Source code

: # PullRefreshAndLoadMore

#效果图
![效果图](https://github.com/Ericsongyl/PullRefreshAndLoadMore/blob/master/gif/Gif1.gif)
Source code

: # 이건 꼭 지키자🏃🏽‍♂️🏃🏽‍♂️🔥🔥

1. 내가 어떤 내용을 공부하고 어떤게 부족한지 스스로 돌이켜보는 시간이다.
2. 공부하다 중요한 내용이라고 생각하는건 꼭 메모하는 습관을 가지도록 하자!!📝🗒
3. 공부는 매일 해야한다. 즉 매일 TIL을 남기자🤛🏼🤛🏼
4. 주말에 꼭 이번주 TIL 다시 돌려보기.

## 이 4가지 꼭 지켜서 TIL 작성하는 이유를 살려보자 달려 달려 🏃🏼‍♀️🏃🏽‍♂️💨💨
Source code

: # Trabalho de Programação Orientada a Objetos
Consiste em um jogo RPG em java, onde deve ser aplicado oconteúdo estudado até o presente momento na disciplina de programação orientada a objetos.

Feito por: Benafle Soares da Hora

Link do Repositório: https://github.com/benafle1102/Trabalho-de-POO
--------------------------------------------------
WHAT IS REQUIRED: In the entries above, find each line with the word "https" and return it.

SOLUTION TO THIS PROBLEM:
![效果图](https://github.com/Ericsongyl/PullRefreshAndLoadMore/blob/master/gif/Gif1.gif)
Link do Repositório: https://github.com/benafle1102/Trabalho-de-POO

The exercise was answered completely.